Birthstone of The Month: the Diamond, April’s Birthstone

Diamond solitaireAPPEARANCE

Everyone is familiar with April’s birthstone, the Diamond, so where do we begin? Well, how are they formed? Diamonds are formed by intense heat and pressure acting on carbon atoms over millions of years. These carbon atoms come from either trapped carbon dioxide gas or from the melting of pre-existing rocks deep (at least 75 miles) beneath the earth’s crust. Over time volcanic forces push the diamonds to the earth’s surface revealing the intensely clear cubic crystal structure. Scientists believe that the oldest diamonds are somewhere around 3 billion years old.

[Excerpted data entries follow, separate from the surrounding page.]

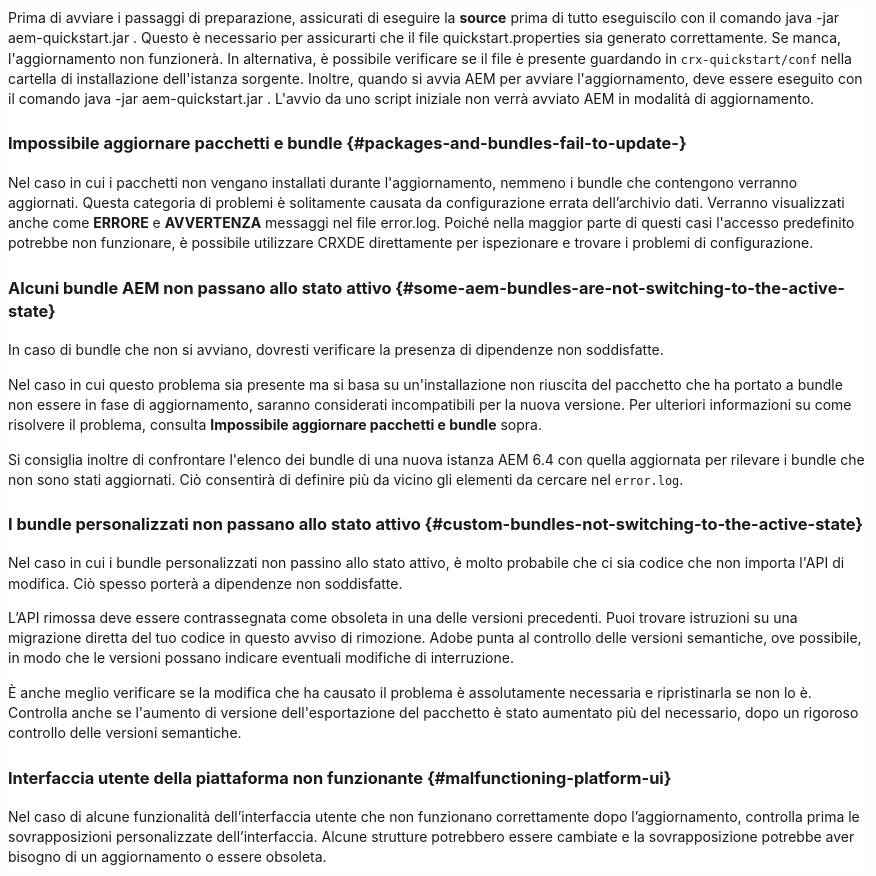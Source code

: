 Prima di avviare i passaggi di preparazione, assicurati di eseguire la **source** prima di tutto eseguiscilo con il comando java -jar aem-quickstart.jar . Questo è necessario per assicurarti che il file quickstart.properties sia generato correttamente. Se manca, l&#39;aggiornamento non funzionerà. In alternativa, è possibile verificare se il file è presente guardando in `crx-quickstart/conf` nella cartella di installazione dell&#39;istanza sorgente. Inoltre, quando si avvia AEM per avviare l&#39;aggiornamento, deve essere eseguito con il comando java -jar aem-quickstart.jar . L&#39;avvio da uno script iniziale non verrà avviato AEM in modalità di aggiornamento.

### Impossibile aggiornare pacchetti e bundle  {#packages-and-bundles-fail-to-update-}

Nel caso in cui i pacchetti non vengano installati durante l&#39;aggiornamento, nemmeno i bundle che contengono verranno aggiornati. Questa categoria di problemi è solitamente causata da configurazione errata dell’archivio dati. Verranno visualizzati anche come **ERRORE** e **AVVERTENZA** messaggi nel file error.log. Poiché nella maggior parte di questi casi l&#39;accesso predefinito potrebbe non funzionare, è possibile utilizzare CRXDE direttamente per ispezionare e trovare i problemi di configurazione.

### Alcuni bundle AEM non passano allo stato attivo {#some-aem-bundles-are-not-switching-to-the-active-state}

In caso di bundle che non si avviano, dovresti verificare la presenza di dipendenze non soddisfatte.

Nel caso in cui questo problema sia presente ma si basa su un&#39;installazione non riuscita del pacchetto che ha portato a bundle non essere in fase di aggiornamento, saranno considerati incompatibili per la nuova versione. Per ulteriori informazioni su come risolvere il problema, consulta **Impossibile aggiornare pacchetti e bundle** sopra.

Si consiglia inoltre di confrontare l&#39;elenco dei bundle di una nuova istanza AEM 6.4 con quella aggiornata per rilevare i bundle che non sono stati aggiornati. Ciò consentirà di definire più da vicino gli elementi da cercare nel `error.log`.

### I bundle personalizzati non passano allo stato attivo {#custom-bundles-not-switching-to-the-active-state}

Nel caso in cui i bundle personalizzati non passino allo stato attivo, è molto probabile che ci sia codice che non importa l&#39;API di modifica. Ciò spesso porterà a dipendenze non soddisfatte.

L’API rimossa deve essere contrassegnata come obsoleta in una delle versioni precedenti. Puoi trovare istruzioni su una migrazione diretta del tuo codice in questo avviso di rimozione. Adobe punta al controllo delle versioni semantiche, ove possibile, in modo che le versioni possano indicare eventuali modifiche di interruzione.

È anche meglio verificare se la modifica che ha causato il problema è assolutamente necessaria e ripristinarla se non lo è. Controlla anche se l&#39;aumento di versione dell&#39;esportazione del pacchetto è stato aumentato più del necessario, dopo un rigoroso controllo delle versioni semantiche.

### Interfaccia utente della piattaforma non funzionante {#malfunctioning-platform-ui}

Nel caso di alcune funzionalità dell’interfaccia utente che non funzionano correttamente dopo l’aggiornamento, controlla prima le sovrapposizioni personalizzate dell’interfaccia. Alcune strutture potrebbero essere cambiate e la sovrapposizione potrebbe aver bisogno di un aggiornamento o essere obsoleta.
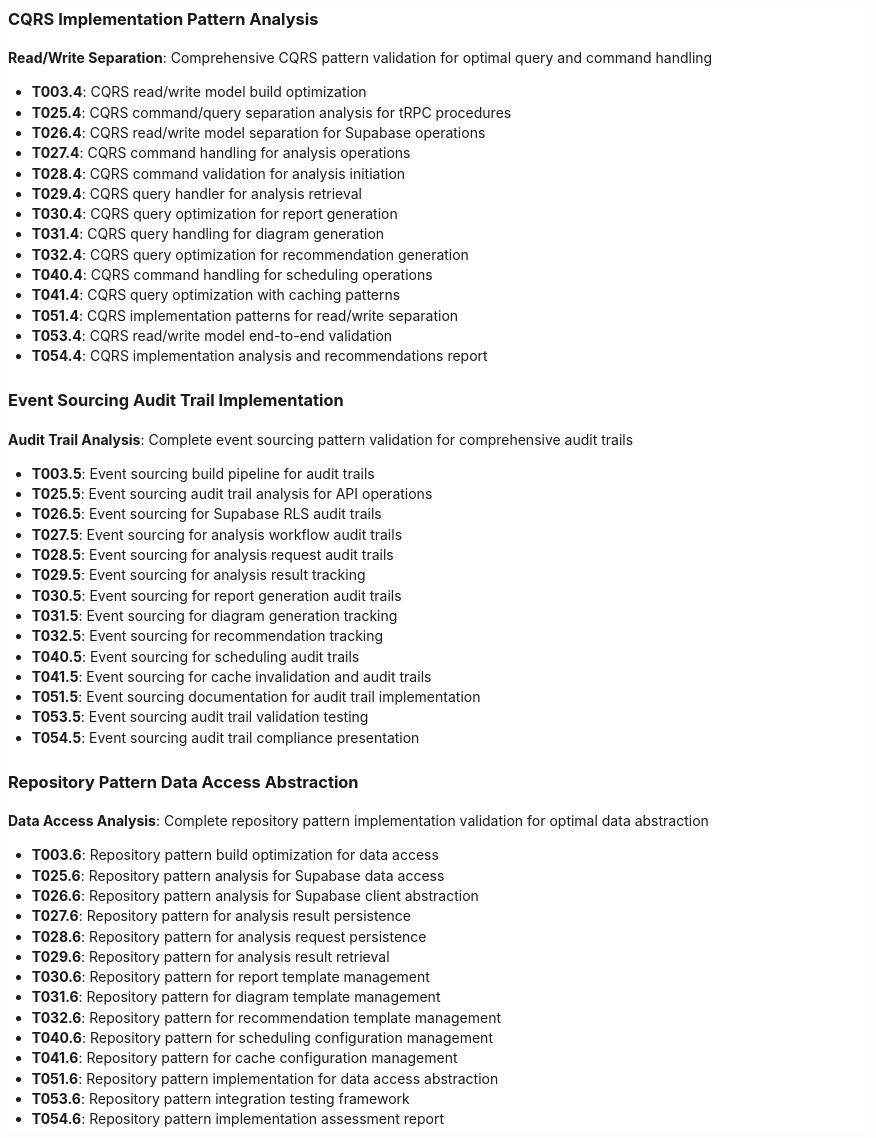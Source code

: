 ### CQRS Implementation Pattern Analysis

**Read/Write Separation**: Comprehensive CQRS pattern validation for optimal query and command handling
- **T003.4**: CQRS read/write model build optimization
- **T025.4**: CQRS command/query separation analysis for tRPC procedures
- **T026.4**: CQRS read/write model separation for Supabase operations
- **T027.4**: CQRS command handling for analysis operations
- **T028.4**: CQRS command validation for analysis initiation
- **T029.4**: CQRS query handler for analysis retrieval
- **T030.4**: CQRS query optimization for report generation
- **T031.4**: CQRS query handling for diagram generation
- **T032.4**: CQRS query optimization for recommendation generation
- **T040.4**: CQRS command handling for scheduling operations
- **T041.4**: CQRS query optimization with caching patterns
- **T051.4**: CQRS implementation patterns for read/write separation
- **T053.4**: CQRS read/write model end-to-end validation
- **T054.4**: CQRS implementation analysis and recommendations report

### Event Sourcing Audit Trail Implementation

**Audit Trail Analysis**: Complete event sourcing pattern validation for comprehensive audit trails
- **T003.5**: Event sourcing build pipeline for audit trails
- **T025.5**: Event sourcing audit trail analysis for API operations
- **T026.5**: Event sourcing for Supabase RLS audit trails
- **T027.5**: Event sourcing for analysis workflow audit trails
- **T028.5**: Event sourcing for analysis request audit trails
- **T029.5**: Event sourcing for analysis result tracking
- **T030.5**: Event sourcing for report generation audit trails
- **T031.5**: Event sourcing for diagram generation tracking
- **T032.5**: Event sourcing for recommendation tracking
- **T040.5**: Event sourcing for scheduling audit trails
- **T041.5**: Event sourcing for cache invalidation and audit trails
- **T051.5**: Event sourcing documentation for audit trail implementation
- **T053.5**: Event sourcing audit trail validation testing
- **T054.5**: Event sourcing audit trail compliance presentation

### Repository Pattern Data Access Abstraction

**Data Access Analysis**: Complete repository pattern implementation validation for optimal data abstraction
- **T003.6**: Repository pattern build optimization for data access
- **T025.6**: Repository pattern analysis for Supabase data access
- **T026.6**: Repository pattern analysis for Supabase client abstraction
- **T027.6**: Repository pattern for analysis result persistence
- **T028.6**: Repository pattern for analysis request persistence
- **T029.6**: Repository pattern for analysis result retrieval
- **T030.6**: Repository pattern for report template management
- **T031.6**: Repository pattern for diagram template management
- **T032.6**: Repository pattern for recommendation template management
- **T040.6**: Repository pattern for scheduling configuration management
- **T041.6**: Repository pattern for cache configuration management
- **T051.6**: Repository pattern implementation for data access abstraction
- **T053.6**: Repository pattern integration testing framework
- **T054.6**: Repository pattern implementation assessment report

But not all diamonds are clear. In fact some of the most valuable diamonds have colors ranging from pink to blue, and most colors in between. During formation, intrusion of atoms of nitrogen, boron and phosphorous creates colored diamonds; nitrogen and boron causing the yellow and blue color, respectively. However, given that the diamond is the most transparent of all known solid and liquid substances, it’s not a surprise that clear diamonds are the most popular and sought after.

HISTORY OF THE DIAMOND

It is believed that the first diamonds were discovered in India some 3000 years ago and were initially used for simple decoration because of their clear, crystalline beauty. They would soon come to be worshiped by the Greeks for being indestructible.

In fact, the word diamond comes from the Greek word, “Adamas” which means “unconquerable”.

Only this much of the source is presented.